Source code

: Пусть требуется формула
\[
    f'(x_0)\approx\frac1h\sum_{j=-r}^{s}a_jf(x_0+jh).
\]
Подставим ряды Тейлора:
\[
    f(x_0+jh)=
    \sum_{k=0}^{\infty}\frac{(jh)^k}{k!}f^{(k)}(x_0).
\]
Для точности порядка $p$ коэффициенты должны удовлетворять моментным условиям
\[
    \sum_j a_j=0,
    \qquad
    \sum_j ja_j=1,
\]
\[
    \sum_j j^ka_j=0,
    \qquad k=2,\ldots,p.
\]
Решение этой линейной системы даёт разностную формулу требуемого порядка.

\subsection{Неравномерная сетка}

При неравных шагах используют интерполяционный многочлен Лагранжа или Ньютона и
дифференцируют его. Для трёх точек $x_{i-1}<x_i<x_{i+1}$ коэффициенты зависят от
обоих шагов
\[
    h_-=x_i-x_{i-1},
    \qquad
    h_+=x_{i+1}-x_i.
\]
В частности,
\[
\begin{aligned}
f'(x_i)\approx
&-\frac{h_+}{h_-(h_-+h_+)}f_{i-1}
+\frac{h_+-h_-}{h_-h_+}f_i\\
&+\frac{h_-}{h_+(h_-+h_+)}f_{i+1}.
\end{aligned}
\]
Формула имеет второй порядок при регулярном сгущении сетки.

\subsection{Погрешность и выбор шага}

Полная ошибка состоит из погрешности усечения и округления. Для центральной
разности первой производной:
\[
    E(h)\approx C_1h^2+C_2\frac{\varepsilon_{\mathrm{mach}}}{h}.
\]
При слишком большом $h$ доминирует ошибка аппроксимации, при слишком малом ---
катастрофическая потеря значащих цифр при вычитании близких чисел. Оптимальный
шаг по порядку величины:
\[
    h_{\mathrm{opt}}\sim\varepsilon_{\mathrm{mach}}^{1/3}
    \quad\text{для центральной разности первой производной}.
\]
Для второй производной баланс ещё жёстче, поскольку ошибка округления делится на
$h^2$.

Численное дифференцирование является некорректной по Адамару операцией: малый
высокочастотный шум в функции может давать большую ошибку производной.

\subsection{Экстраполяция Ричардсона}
------------
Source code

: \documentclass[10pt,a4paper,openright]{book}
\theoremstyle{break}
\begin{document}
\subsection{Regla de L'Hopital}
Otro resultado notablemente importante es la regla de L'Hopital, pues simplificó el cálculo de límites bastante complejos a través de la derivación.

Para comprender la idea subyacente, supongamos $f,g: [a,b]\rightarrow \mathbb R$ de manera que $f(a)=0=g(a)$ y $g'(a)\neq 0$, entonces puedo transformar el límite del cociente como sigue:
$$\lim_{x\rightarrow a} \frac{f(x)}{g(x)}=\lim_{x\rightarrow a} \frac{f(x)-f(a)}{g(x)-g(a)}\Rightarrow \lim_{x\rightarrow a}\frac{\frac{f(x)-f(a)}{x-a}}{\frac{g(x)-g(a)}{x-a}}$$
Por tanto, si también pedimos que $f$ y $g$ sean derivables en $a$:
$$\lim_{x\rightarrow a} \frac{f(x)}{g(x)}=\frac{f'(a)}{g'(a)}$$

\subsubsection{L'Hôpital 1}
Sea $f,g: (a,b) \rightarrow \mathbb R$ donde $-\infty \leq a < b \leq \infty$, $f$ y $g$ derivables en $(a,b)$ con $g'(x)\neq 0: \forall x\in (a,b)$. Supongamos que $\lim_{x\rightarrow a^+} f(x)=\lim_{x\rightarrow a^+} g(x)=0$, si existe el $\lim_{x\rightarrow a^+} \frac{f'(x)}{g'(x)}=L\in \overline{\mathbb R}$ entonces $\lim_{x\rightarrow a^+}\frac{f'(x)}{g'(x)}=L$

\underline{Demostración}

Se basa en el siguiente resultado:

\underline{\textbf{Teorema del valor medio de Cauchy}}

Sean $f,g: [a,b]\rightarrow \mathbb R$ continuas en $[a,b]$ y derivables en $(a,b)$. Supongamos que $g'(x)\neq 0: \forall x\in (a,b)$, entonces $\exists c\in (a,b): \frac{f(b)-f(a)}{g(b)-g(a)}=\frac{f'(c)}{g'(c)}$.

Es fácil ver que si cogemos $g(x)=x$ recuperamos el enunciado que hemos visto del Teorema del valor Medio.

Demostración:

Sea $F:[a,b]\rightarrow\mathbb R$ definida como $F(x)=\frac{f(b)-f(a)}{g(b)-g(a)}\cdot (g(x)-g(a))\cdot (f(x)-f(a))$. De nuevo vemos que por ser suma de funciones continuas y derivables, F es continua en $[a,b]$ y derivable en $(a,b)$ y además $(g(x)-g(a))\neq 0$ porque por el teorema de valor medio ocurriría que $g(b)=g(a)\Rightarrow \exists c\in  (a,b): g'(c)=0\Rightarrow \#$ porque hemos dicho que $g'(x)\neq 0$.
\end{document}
------------
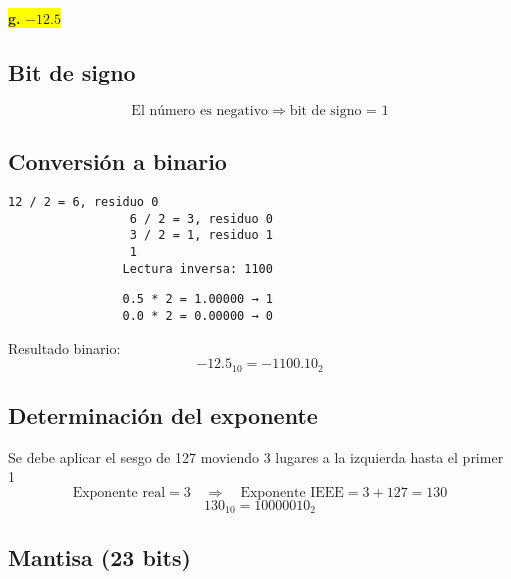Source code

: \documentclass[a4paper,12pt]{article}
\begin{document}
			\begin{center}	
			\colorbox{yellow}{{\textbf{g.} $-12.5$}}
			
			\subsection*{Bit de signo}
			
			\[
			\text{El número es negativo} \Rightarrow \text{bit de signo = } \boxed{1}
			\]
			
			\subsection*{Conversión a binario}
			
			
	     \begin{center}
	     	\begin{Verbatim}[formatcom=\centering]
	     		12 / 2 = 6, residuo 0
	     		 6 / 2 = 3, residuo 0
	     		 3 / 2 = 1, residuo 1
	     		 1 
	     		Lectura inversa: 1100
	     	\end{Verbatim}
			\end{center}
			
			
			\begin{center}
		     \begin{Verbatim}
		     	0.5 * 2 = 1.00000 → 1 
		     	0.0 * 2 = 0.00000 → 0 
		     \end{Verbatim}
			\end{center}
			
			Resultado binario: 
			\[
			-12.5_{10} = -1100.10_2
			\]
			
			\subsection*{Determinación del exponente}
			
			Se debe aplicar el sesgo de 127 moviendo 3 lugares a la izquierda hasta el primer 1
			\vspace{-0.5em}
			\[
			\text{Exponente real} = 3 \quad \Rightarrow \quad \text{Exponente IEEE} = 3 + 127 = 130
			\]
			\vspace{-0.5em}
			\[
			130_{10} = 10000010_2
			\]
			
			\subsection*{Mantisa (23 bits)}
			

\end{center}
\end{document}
------------
▶ _EXERCISE DIRECTIONS_:
Determine how many lines of the data above hold the word "Verbatim". Output that number only.

▶ _SOLUTION TO THE PROBLEM_:
4